# WORK TO COMPLETE
Could you restate exactly the lines that begin at the line with "2. syncEsIndexByAsync 와 syncEsIndex" and end at the final line of the data?

'''

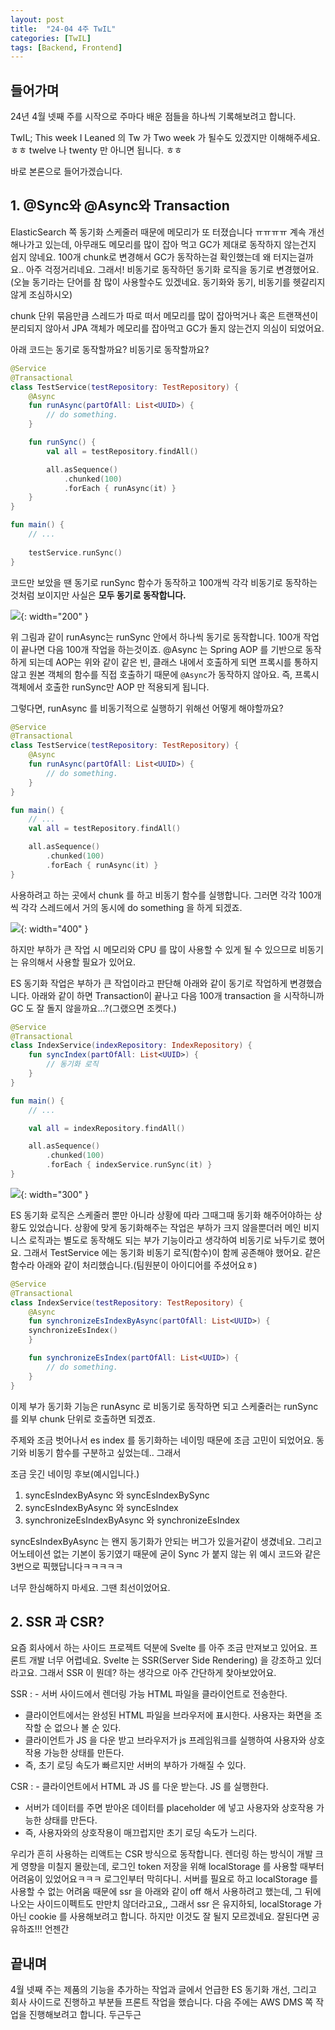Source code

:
 ```yaml
---
layout: post
title:  "24-04 4주 TwIL"
categories: [TwIL]
tags: [Backend, Frontend]
---
```


## 들어가며
24년 4월 넷째 주를 시작으로 주마다 배운 점들을 하나씩 기록해보려고 합니다.

TwIL; This week I Leaned 의 Tw 가 Two week 가 될수도 있겠지만 이해해주세요.ㅎㅎ twelve 나 twenty 만 아니면 됩니다. ㅎㅎ
 
 
바로 본론으로 들어가겠습니다. 

## 1. @Sync와 @Async와 Transaction
ElasticSearch 쪽 동기화 스케줄러 때문에 메모리가 또 터졌습니다 ㅠㅠㅠㅠ
계속 개선해나가고 있는데, 아무래도 메모리를 많이 잡아 먹고 GC가 제대로 동작하지 않는건지 쉽지 않네요.
100개 chunk로 변경해서 GC가 동작하는걸 확인했는데 왜 터지는걸까요.. 아주 걱정거리네요.
그래서! 비동기로 동작하던 동기화 로직을 동기로 변경했어요. (오늘 동기라는 단어를 참 많이 사용할수도 있겠네요. 동기화와 동기, 비동기를 헷갈리지 않게 조심하시오)

chunk 단위 묶음만큼 스레드가 따로 떠서 메모리를 많이 잡아먹거나 혹은 트랜잭션이 분리되지 않아서 JPA 객체가 메모리를 잡아먹고 GC가 돌지 않는건지 의심이 되었어요.

아래 코드는 동기로 동작할까요? 비동기로 동작할까요?
```kotlin
@Service
@Transactional
class TestService(testRepository: TestRepository) {
    @Async
    fun runAsync(partOfAll: List<UUID>) {
        // do something.
    }

    fun runSync() {
        val all = testRepository.findAll()

        all.asSequence()
            .chunked(100)
            .forEach { runAsync(it) }
    }
}

fun main() {
    // ...
  
    testService.runSync()
}
```

코드만 보았을 땐 동기로 runSync 함수가 동작하고 100개씩 각각 비동기로 동작하는 것처럼 보이지만 사실은 **모두 동기로 동작합니다.** 

![](/assets/img/post1-1.png){: width="200" }

위 그림과 같이 runAsync는 runSync 안에서 하나씩 동기로 동작합니다. 100개 작업이 끝나면 다음 100개 작업을 하는것이죠.
@Async 는 Spring AOP 를 기반으로 동작하게 되는데 AOP는 위와 같이 같은 빈, 클래스 내에서 호출하게 되면 프록시를 통하지 않고 원본 객체의 함수를 직접 호출하기 때문에 `@Async`가 동작하지 않아요.
즉, 프록시 객체에서 호출한 runSync만 AOP 만 적용되게 됩니다. 


그렇다면, runAsync 를 비동기적으로 실행하기 위해선 어떻게 해야할까요?


```kotlin
@Service
@Transactional
class TestService(testRepository: TestRepository) {
    @Async
    fun runAsync(partOfAll: List<UUID>) {
        // do something.
    }
}

fun main() {
    // ...
    val all = testRepository.findAll()

    all.asSequence()
        .chunked(100)
        .forEach { runAsync(it) }
}
```

사용하려고 하는 곳에서 chunk 를 하고 비동기 함수를 실행합니다. 그러면 각각 100개씩 각각 스레드에서 거의 동시에 do something 을 하게 되겠죠.

![](/assets/img/post1-2.png){: width="400" }

하지만 부하가 큰 작업 시 메모리와 CPU 를 많이 사용할 수 있게 될 수 있으므로 비동기는 유의해서 사용할 필요가 있어요.

ES 동기화 작업은 부하가 큰 작업이라고 판단해 아래와 같이 동기로 작업하게 변경했습니다. 아래와 같이 하면 Transaction이 끝나고 다음 100개 transaction 을 시작하니까 GC 도 잘 돌지 않을까요...?(그랬으면 조켓다.)


```kotlin
@Service
@Transactional
class IndexService(indexRepository: IndexRepository) {
    fun syncIndex(partOfAll: List<UUID>) {
        // 동기화 로직
    }
}

fun main() {
    // ...

    val all = indexRepository.findAll()

    all.asSequence()
        .chunked(100)
        .forEach { indexService.runSync(it) }
}
```
![](/assets/img/post1-3.png){: width="300" }

ES 동기화 로직은 스케줄러 뿐만 아니라 상황에 따라 그때그때 동기화 해주어야하는 상황도 있었습니다. 상황에 맞게 동기화해주는 작업은 부하가 크지 않을뿐더러 메인 비지니스 로직과는 별도로 동작해도 되는 부가 기능이라고 생각하여 비동기로 놔두기로 했어요.
그래서 TestService 에는 동기화 비동기 로직(함수)이 함께 공존해야 했어요. 같은 함수라 아래와 같이 처리했습니다.(팀원분이 아이디어를 주셨어요ㅎ)

```kotlin
@Service
@Transactional
class IndexService(testRepository: TestRepository) {
	@Async
	fun synchronizeEsIndexByAsync(partOfAll: List<UUID>) {
    synchronizeEsIndex()
	}

	fun synchronizeEsIndex(partOfAll: List<UUID>) {
		// do something.
	}
}

```
이제 부가 동기화 기능은 runAsync 로 비동기로 동작하면 되고 스케줄러는 runSync를 외부 chunk 단위로 호출하면 되겠죠.

주제와 조금 벗어나서 es index 를 동기화하는 네이밍 때문에 조금 고민이 되었어요. 동기와 비동기 함수를 구분하고 싶었는데.. 그래서

조금 웃긴 네이밍 후보(예시입니다.)

1. syncEsIndexByAsync 와 syncEsIndexBySync
2. syncEsIndexByAsync 와 syncEsIndex
3. synchronizeEsIndexByAsync 와 synchronizeEsIndex

syncEsIndexByAsync 는 왠지 동기화가 안되는 버그가 있을거같이 생겼네요. 그리고 어노테이션 없는 기본이 동기였기 때문에 굳이 Sync 가 붙지 않는 위 예시 코드와 같은 3번으로 픽했답니다ㅋㅋㅋㅋㅋ

너무 한심해하지 마세요. 그땐 최선이었어요.


## 2. SSR 과 CSR?
요즘 회사에서 하는 사이드 프로젝트 덕분에 Svelte 를 아주 조금 만져보고 있어요. 프론트 개발 너무 어렵네요. Svelte 는 SSR(Server Side Rendering) 을 강조하고 있더라고요. 그래서 SSR 이 뭔데? 하는 생각으로 아주 간단하게 찾아보았어요.

SSR
: - 서버 사이드에서 렌더링 가능 HTML 파일을 클라이언트로 전송한다. 
  - 클라이언트에서는 완성된 HTML 파일을 브라우저에 표시한다. 사용자는 화면을 조작할 순 없으나 볼 순 있다.
  - 클라이언트가 JS 을 다운 받고 브라우저가 js 프레임워크를 실행하여 사용자와 상호작용 가능한 상태를 만든다.
  - 즉, 초기 로딩 속도가 빠르지만 서버의 부하가 가해질 수 있다.

CSR 
: - 클라이언트에서 HTML 과 JS 를 다운 받는다. JS 를 실행한다.
  - 서버가 데이터를 주면 받아온 데이터를 placeholder 에 넣고 사용자와 상호작용 가능한 상태를 만든다.
  - 즉, 사용자와의 상호작용이 매끄럽지만 초기 로딩 속도가 느리다.



우리가 흔히 사용하는 리액트는 CSR 방식으로 동작합니다. 렌더링 하는 방식이 개발 크게 영향을 미칠지 몰랐는데, 로그인 token 저장을 위해 localStorage 를 사용할 때부터 어려움이 있었어요ㅋㅋㅋ 로그인부터 막히다니.
서버를 필요로 하고 localStorage 를 사용할 수 없는 어려움 때문에 ssr 을 아래와 같이 off 해서 사용하려고 했는데, 그 뒤에 나오는 사이드이펙트도 만만치 않더라고요,, 그래서 ssr 은 유지하되, localStorage 가 아닌 cookie 를 사용해보려고 합니다. 하지만 이것도 잘 될지 모르겠네요. 잘된다면 공유하죠!!! 언젠간

## 끝내며
4월 넷째 주는 제품의 기능을 추가하는 작업과 글에서 언급한 ES 동기화 개선, 그리고 회사 사이드로 진행하고 부분들 프론트 작업을 했습니다. 
다음 주에는 AWS DMS 쪽 작업을 진행해보려고 합니다. 두근두근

'''

# SOLUTION FOR THIS PROBLEM
2. syncEsIndexByAsync 와 syncEsIndex
3. synchronizeEsIndexByAsync 와 synchronizeEsIndex

syncEsIndexByAsync 는 왠지 동기화가 안되는 버그가 있을거같이 생겼네요. 그리고 어노테이션 없는 기본이 동기였기 때문에 굳이 Sync 가 붙지 않는 위 예시 코드와 같은 3번으로 픽했답니다ㅋㅋㅋㅋㅋ

너무 한심해하지 마세요. 그땐 최선이었어요.


## 2. SSR 과 CSR?
요즘 회사에서 하는 사이드 프로젝트 덕분에 Svelte 를 아주 조금 만져보고 있어요. 프론트 개발 너무 어렵네요. Svelte 는 SSR(Server Side Rendering) 을 강조하고 있더라고요. 그래서 SSR 이 뭔데? 하는 생각으로 아주 간단하게 찾아보았어요.

SSR
: - 서버 사이드에서 렌더링 가능 HTML 파일을 클라이언트로 전송한다. 
  - 클라이언트에서는 완성된 HTML 파일을 브라우저에 표시한다. 사용자는 화면을 조작할 순 없으나 볼 순 있다.
  - 클라이언트가 JS 을 다운 받고 브라우저가 js 프레임워크를 실행하여 사용자와 상호작용 가능한 상태를 만든다.
  - 즉, 초기 로딩 속도가 빠르지만 서버의 부하가 가해질 수 있다.

CSR 
: - 클라이언트에서 HTML 과 JS 를 다운 받는다. JS 를 실행한다.
  - 서버가 데이터를 주면 받아온 데이터를 placeholder 에 넣고 사용자와 상호작용 가능한 상태를 만든다.
  - 즉, 사용자와의 상호작용이 매끄럽지만 초기 로딩 속도가 느리다.



우리가 흔히 사용하는 리액트는 CSR 방식으로 동작합니다. 렌더링 하는 방식이 개발 크게 영향을 미칠지 몰랐는데, 로그인 token 저장을 위해 localStorage 를 사용할 때부터 어려움이 있었어요ㅋㅋㅋ 로그인부터 막히다니.
서버를 필요로 하고 localStorage 를 사용할 수 없는 어려움 때문에 ssr 을 아래와 같이 off 해서 사용하려고 했는데, 그 뒤에 나오는 사이드이펙트도 만만치 않더라고요,, 그래서 ssr 은 유지하되, localStorage 가 아닌 cookie 를 사용해보려고 합니다. 하지만 이것도 잘 될지 모르겠네요. 잘된다면 공유하죠!!! 언젠간

## 끝내며
4월 넷째 주는 제품의 기능을 추가하는 작업과 글에서 언급한 ES 동기화 개선, 그리고 회사 사이드로 진행하고 부분들 프론트 작업을 했습니다. 
다음 주에는 AWS DMS 쪽 작업을 진행해보려고 합니다. 두근두근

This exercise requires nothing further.